In Operation Desert Shield in late 1990, US Marine Corps RCT 3 (Task Force Taro) avoided being billeted on the pier at Jubayl. It moved into a Saudi Marine base at Ras Al Ghar which was limited in its training facilities. The proximity of the American unit and a brigade of the Saudi Army National Guard soon led to a spirit of cooperation on training needs. General Myatt encouraged this development and, in October 1990, appointed the Assistant Division Commander, Brigadier General Thomas V. Draude, to coordinate the division-Saudi training effort.

In late 1990 the US Marines trained members of the Third Battalion Royal Saudi Marines in basic military tactics, techniques and procedures. Training the Saudi troops was a challenge. Most of the Saudi marines were former sailors, but they didnt have any ships, so the Americans had to make marines out of them. The US Marines spent a lot of time in the desert, where they trained, lived and patrolled.

The relationship with the Saudi Marines expanded to encompass combined use of training ranges as well as cross-training on a vast spectrum of military subjects. The US Marines were careful to ensure cross-training was a mutually supporting and reciprocal program. The Saudis conducted classes on subjects they knew well -- desert tactics, desert survival, and desert navigation. In return, the US Marines rotated company-sized groups forward for eight- to 10-day training periods concentrating on Marine expertise on such subjects as weapons, leadership, and equipment maintenance. The international cooperation enhanced the fighting capabilities of both forces.
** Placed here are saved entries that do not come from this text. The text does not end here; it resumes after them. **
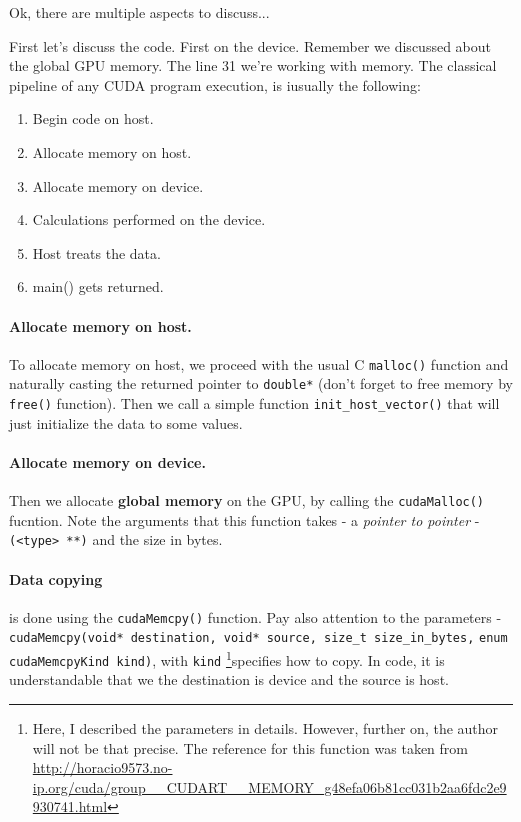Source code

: \documentclass[12pt]{article}
\begin{document}
Ok, there are multiple aspects to discuss...

First let's discuss the code. First on the device. Remember we discussed about the global GPU memory. 
The line 31 we're working with memory. The classical pipeline of any CUDA program
execution, is iusually the following:

\begin{enumerate}
\setlength\itemsep{-0.5em}
   \item Begin code on host.
   \item Allocate memory on host.
   \item Allocate memory on device.
   \item Calculations performed on the device.
   \item Host treats the data.
   \item main() gets returned.
\end{enumerate} 

\paragraph{Allocate memory on host.} To allocate memory on host, 
we proceed with the usual C \verb|malloc()| function and naturally 
casting the returned pointer to \verb|double*| (don't forget 
to free memory by \verb|free()| function). 
Then we call a simple function \verb|init_host_vector()| that will just initialize the data 
to some values. 
\paragraph{Allocate memory on device.} Then we allocate \textbf{global memory} on the GPU, 
by calling the \verb|cudaMalloc()| fucntion. Note the arguments that this function takes - 
a \textit{pointer to pointer} - \verb|(<type> **)| and the size in bytes. 

\vspace{-0.8cm}
\paragraph{Data copying} is done using the \verb|cudaMemcpy()| function. Pay also attention 
to the parameters - 
\verb|cudaMemcpy(void* destination, void* source, size_t size_in_bytes,| \newline \verb|enum cudaMemcpyKind kind)|,
with \verb|kind| \footnote{Here, I described the parameters in details. However, further on,
the author will not be that precise. The reference for this function was taken from 
\url{http://horacio9573.no-ip.org/cuda/group__CUDART__MEMORY_g48efa06b81cc031b2aa6fdc2e9930741.html} }specifies how to copy. In code, it is understandable that we the destination is 
device and the source is host.
\end{document}
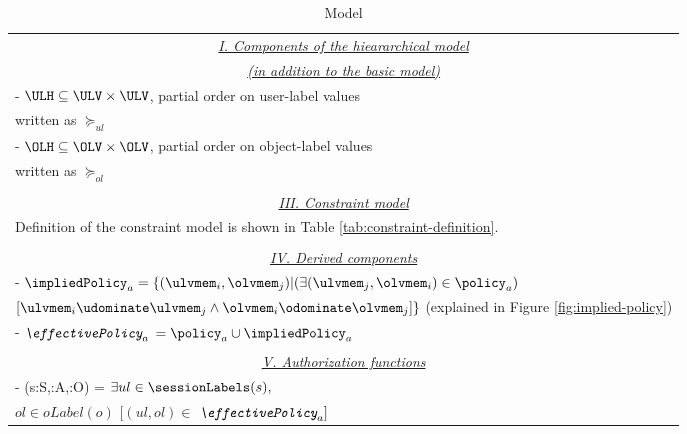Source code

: \begin{table}
	\centering
	\caption{ \hlabac{} Model} %
	\label{tab:labac-definition}
		\begin{tabular}{|l|}						
		\hline								
			\multicolumn{1}{|c|}{\underline{\textit{I. Components of the hieararchical model }}} \\		
			\multicolumn{1}{|c|}{\underline{\textit{(in addition to the basic model)}}} \\		
				  - $\ULH \subseteq \ULV \times \ULV$, partial order on user-label values \\ \hfil written as $\succeq_{ul}$ \\
					
				- $\OLH \subseteq \OLV \times \OLV$, partial order on object-label values \\ \hfil written as $\succeq_{ol}$ \\ \\						  
				 
			 	\multicolumn{1}{|c|}{\underline{\textit{III. Constraint model}}} \\		
				 \hfil Definition of the constraint model is shown in Table 				 
				  \ref{tab:constraint-definition}. \\ \\
				\multicolumn{1}{|c|}{\underline{\textit{IV. Derived components}}} \\
				- $\impliedPolicy_a = \{ (\ulvmem_i, \olvmem_j) | ( \exists (\ulvmem_j, \olvmem_i) \in \policy_a)$ \\ \hfill $[ \ulvmem_i \udominate \ulvmem_j \land \olvmem_i \odominate \olvmem_j] \}$	(explained in Figure \ref{fig:implied-policy})	\\
				
				- $\textit{\effectivePolicy}_a$ $ = \policy_a \cup \impliedPolicy_a$ \\
					
				 \\
				\multicolumn{1}{|c|}{\underline{\textit{V. Authorization functions}}} \\
				- \request(s:S,\amem:A,\objmem:O) =	 
				      $\exists ul \in \sessionLabels(s) ,$ \\ \hfill $ol \in oLabel(o)$  $[ (ul,ol) \in$ $\textit{\effectivePolicy}_a ]  $  
			 
				 
			  			  
					 
 \\ \hline	
	\end{tabular}
	
\end{table}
The US Marines invited soldiers of the Arab coalition forces to participate in the Marine birthday ceremony on 10 November 1990. When the division moved forward in January, Task Force Taro was placed next to the Arab sector at Al Mishab. The move made Task Force Taro the northernmost Marine combat force except for Task Force Shepherd. The US Marines extended the training program to include the Royal Saudi Army, the nascent Saudi Marine Corps, and the Saudi Army National Guard brigade.
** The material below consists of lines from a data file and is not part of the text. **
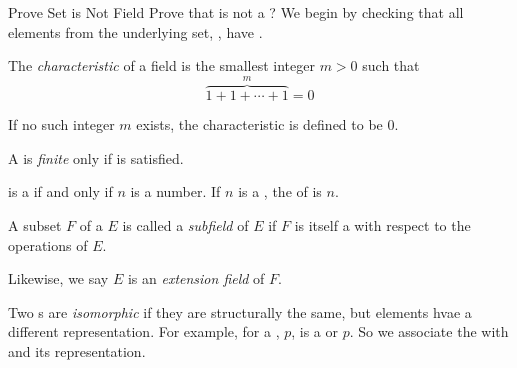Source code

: \begin{example}{Prove Set is Not Field}
  Prove that  is not a ?
  \tcblower{}
  We begin by checking that all elements from the underlying set, , have .
\end{example}

\begin{definition}[Characteristic]\label{def:Field_Characteristic}
  The \emph{characteristic} of a field is the smallest integer $m > 0$ such that
  \begin{equation}\label{eq:Field_Characteristic}
    \overbrace{1 + 1 + \cdots + 1}^{m} = 0
  \end{equation}

  If no such integer $m$ exists, the characteristic is defined to be 0.
\end{definition}

\begin{definition}\label{def:Finite_Field}
  A  is \emph{finite} only if  is satisfied.
\end{definition}

\begin{theorem}\label{thm:Finite_Field}
  \TextIntsModN{} is a  if and only if $n$ is a  number.
  If $n$ is a , the  of \TextIntsModN{} is $n$.
\end{theorem}

\begin{definition}[Subfield]\label{def:Subfield}
  A subset $F$ of a  $E$ is called a \emph{subfield} of $E$ if $F$ is itself a  with respect to the operations of $E$.
  
  \begin{remark}\label{rmk:Extension_Field}
    Likewise, we say $E$ is an \emph{extension field} of $F$.
  \end{remark}
\end{definition}

\begin{definition}[Isomorphism]\label{def:Isomorphism}
  Two s are \emph{isomorphic} if they are structurally the same, but elements hvae a different representation.
  For example, for a , $p$,  is a  or  $p$.
  So we associate the   with  and its representation.
\end{definition}

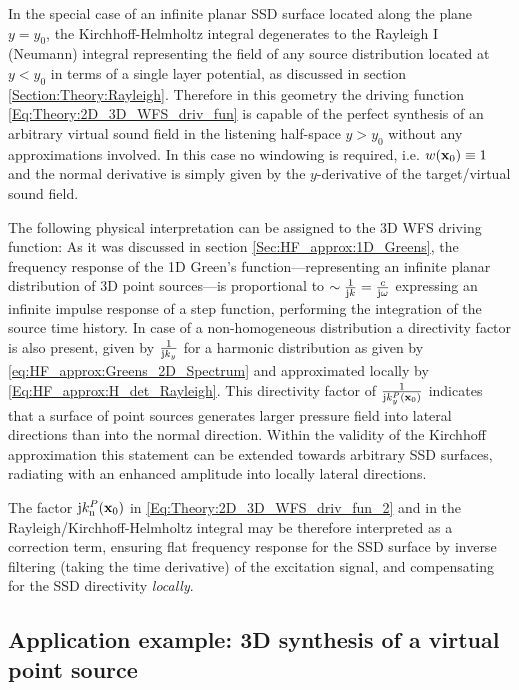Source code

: In the special case of an infinite planar SSD surface located along the plane $y = y_0$, the Kirchhoff-Helmholtz integral degenerates to the Rayleigh I (Neumann) integral representing the field of any source distribution located at $y<y_0$ in terms of a single layer potential, as discussed in section \ref{Section:Theory:Rayleigh}.
Therefore in this geometry the driving function \eqref{Eq:Theory:2D_3D_WFS_driv_fun} is capable of the perfect synthesis of an arbitrary virtual sound field in the listening half-space $y>y_0$ without any approximations involved.
In this case no windowing is required, i.e. $w(\mathbf{x}_0) \equiv 1$ and the normal derivative is simply given by the $y$-derivative of the target/virtual sound field.

\vspace{3mm}
The following physical interpretation can be assigned to the 3D WFS driving function:
As it was discussed in section \ref{Sec:HF_approx:1D_Greens}, the frequency response of the 1D Green's function---representing an infinite planar distribution of 3D point sources---is proportional to $\sim \frac{1}{\mathrm{j} k} = \frac{c}{\mathrm{j} \omega}$ expressing an infinite impulse response of a step function, performing the integration of the source time history. 
In case of a non-homogeneous distribution a directivity factor is also present, given by $\frac{1}{\mathrm{j} k_y}$ for a harmonic distribution as given by \eqref{eq:HF_approx:Greens_2D_Spectrum} and approximated locally by \eqref{Eq:HF_approx:H_det_Rayleigh}.
This directivity factor of $\frac{1}{\mathrm{j} k^P_y(\mathbf{x}_0)}$ indicates that a surface of point sources generates larger pressure field into lateral directions than into the normal direction.
Within the validity of the Kirchhoff approximation this statement can be extended towards arbitrary SSD surfaces, radiating with an enhanced amplitude into locally lateral directions.

The factor $\mathrm{j} k_{\mathrm{n}}^P(\mathbf{x}_0)$ in \eqref{Eq:Theory:2D_3D_WFS_driv_fun_2} and in the Rayleigh/Kirchhoff-Helmholtz integral may be therefore interpreted as a correction term, ensuring flat frequency response for the SSD surface by inverse filtering (taking the time derivative) of the excitation signal, and compensating for the SSD directivity \emph{locally}.

\subsection*{Application example: 3D synthesis of a virtual point source}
The Arab coalition forces were divided into two Joint Forces Commands, Eastand North. These forces were positioned in eastern Saudi Arabia on the Kuwaiti border.Prior to the ground offensive, the two joint forces commands were used as part of themilitary deception plan: demonstrating the build-up to strike straight into Kuwait. This held the attention of the Iraqi commanders. Joint Forces Command - East included Task Force Tariq, consisting of a Marine Battalion Task Force of the Saudi Marines, as well as an Infantry Battalion (Senegal) and the 6th MECH Infantry Regiment (Morocco). The placement of the subcommands was due to Arab pride which dictated that they hold positions in the frontline to ensure theirs would be the first blood shed.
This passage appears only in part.